- [What you are asked to do]:
Which lines should be repeated? Exactly the one containing "### 4. Quantum Entanglement Nature of Love" and every line after it through the end of the entries below.

- [Supplied data]:
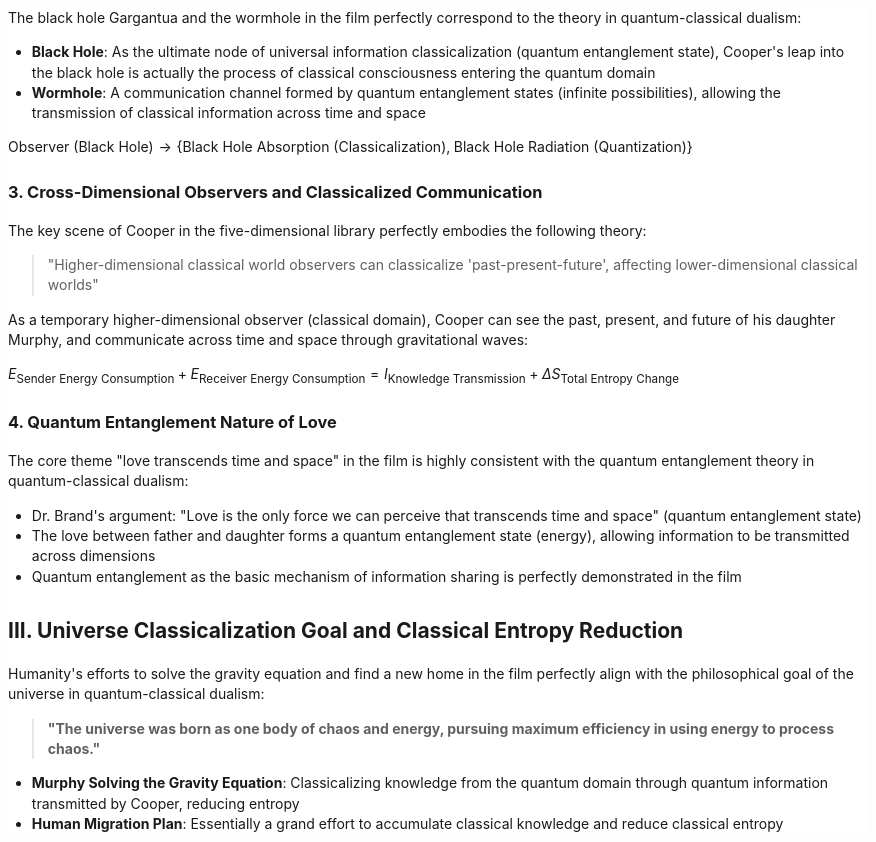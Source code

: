 The black hole Gargantua and the wormhole in the film perfectly correspond to the theory in quantum-classical dualism:

- **Black Hole**: As the ultimate node of universal information classicalization (quantum entanglement state), Cooper's leap into the black hole is actually the process of classical consciousness entering the quantum domain
- **Wormhole**: A communication channel formed by quantum entanglement states (infinite possibilities), allowing the transmission of classical information across time and space

$`
\text{Observer (Black Hole)}\rightarrow\{\text{Black Hole Absorption (Classicalization)},\;\text{Black Hole Radiation (Quantization)}\}
`$

### 3. Cross-Dimensional Observers and Classicalized Communication

The key scene of Cooper in the five-dimensional library perfectly embodies the following theory:

> "Higher-dimensional classical world observers can classicalize 'past-present-future', affecting lower-dimensional classical worlds"

As a temporary higher-dimensional observer (classical domain), Cooper can see the past, present, and future of his daughter Murphy, and communicate across time and space through gravitational waves:

$`
E_{\text{Sender Energy Consumption}} + E_{\text{Receiver Energy Consumption}} = I_{\text{Knowledge Transmission}} + \Delta S_{\text{Total Entropy Change}}
`$

### 4. Quantum Entanglement Nature of Love

The core theme "love transcends time and space" in the film is highly consistent with the quantum entanglement theory in quantum-classical dualism:

- Dr. Brand's argument: "Love is the only force we can perceive that transcends time and space" (quantum entanglement state)
- The love between father and daughter forms a quantum entanglement state (energy), allowing information to be transmitted across dimensions
- Quantum entanglement as the basic mechanism of information sharing is perfectly demonstrated in the film

## III. Universe Classicalization Goal and Classical Entropy Reduction

Humanity's efforts to solve the gravity equation and find a new home in the film perfectly align with the philosophical goal of the universe in quantum-classical dualism:

> **"The universe was born as one body of chaos and energy, pursuing maximum efficiency in using energy to process chaos."**

- **Murphy Solving the Gravity Equation**: Classicalizing knowledge from the quantum domain through quantum information transmitted by Cooper, reducing entropy
- **Human Migration Plan**: Essentially a grand effort to accumulate classical knowledge and reduce classical entropy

- [Expected output]:
### 4. Quantum Entanglement Nature of Love

The core theme "love transcends time and space" in the film is highly consistent with the quantum entanglement theory in quantum-classical dualism:

- Dr. Brand's argument: "Love is the only force we can perceive that transcends time and space" (quantum entanglement state)
- The love between father and daughter forms a quantum entanglement state (energy), allowing information to be transmitted across dimensions
- Quantum entanglement as the basic mechanism of information sharing is perfectly demonstrated in the film

## III. Universe Classicalization Goal and Classical Entropy Reduction

Humanity's efforts to solve the gravity equation and find a new home in the film perfectly align with the philosophical goal of the universe in quantum-classical dualism:

> **"The universe was born as one body of chaos and energy, pursuing maximum efficiency in using energy to process chaos."**

- **Murphy Solving the Gravity Equation**: Classicalizing knowledge from the quantum domain through quantum information transmitted by Cooper, reducing entropy
- **Human Migration Plan**: Essentially a grand effort to accumulate classical knowledge and reduce classical entropy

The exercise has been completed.